The iOS apps, both free for iPhone and iPad, offer most of the functionality seen on the Sonos Desktop Controller, although there is no option to send an iOS device’s iPod library to the S5. The iPhone and iPad apps, in fact, will “simply” connect to the music library shared on your computer or external drive on your local network. Considering that it’s very likely that the iTunes library you have on your computer is the same one that runs on the iPhone or iPad, I see no problem here. Streaming is always instant and I didn’t experience a single lag in wireless playback in over two months of testing. Just like the desktop app, the Sonos Controller for iOS can display and manage zones, set up queues and access music libraries or online services, pause / play and adjust volume. The interface design of the app isn’t exactly beautiful and there is a lot of glossy blue. Some won’t like the UI choices in the iOS counterpart, but it’s highly functional and intuitive. There is a search function, a full-screen album art view that updates live and some settings to play with. Some graphics on the iPhone version haven’t been updated for the Retina Display yet. Overall, Sonos Controller for iOS is as feature-rich as the Mac version. It can only get better from here.

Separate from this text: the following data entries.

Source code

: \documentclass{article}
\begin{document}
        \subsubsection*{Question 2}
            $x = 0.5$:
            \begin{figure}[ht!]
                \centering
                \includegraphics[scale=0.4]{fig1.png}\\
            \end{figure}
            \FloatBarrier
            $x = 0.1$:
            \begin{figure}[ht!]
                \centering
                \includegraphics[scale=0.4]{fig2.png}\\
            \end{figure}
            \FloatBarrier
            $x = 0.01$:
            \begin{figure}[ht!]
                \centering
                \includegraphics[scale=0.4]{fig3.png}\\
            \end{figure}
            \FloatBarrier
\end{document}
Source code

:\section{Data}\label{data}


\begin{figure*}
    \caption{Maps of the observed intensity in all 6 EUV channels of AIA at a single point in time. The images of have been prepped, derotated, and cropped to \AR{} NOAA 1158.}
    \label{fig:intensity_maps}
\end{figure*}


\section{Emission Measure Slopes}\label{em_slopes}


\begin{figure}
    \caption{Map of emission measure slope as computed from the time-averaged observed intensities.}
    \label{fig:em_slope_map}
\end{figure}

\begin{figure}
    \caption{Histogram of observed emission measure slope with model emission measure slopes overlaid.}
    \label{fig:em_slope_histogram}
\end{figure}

I was sad when this morning I had to put the two S5 units back into their boxes and ship them back to the Sonos headquarters. What’s great about the S5 isn’t just the build quality, the price point or the wireless system: it’s the experience you get once everything is up and running. It’s the deep and solid integration of hardware, advanced streaming technologies and software, which dramatically contributes to making the S5 a speaker totally worth its 400 bucks. The Sonos S5 comes with great hardware, and even better software. All together, it’s a terrific mix.
If you, like me, can’t live without your music and happen to be an OS X / iOS user, do yourself a favor and go get a Sonos S5. I deeply and whole-heartedly recommend it.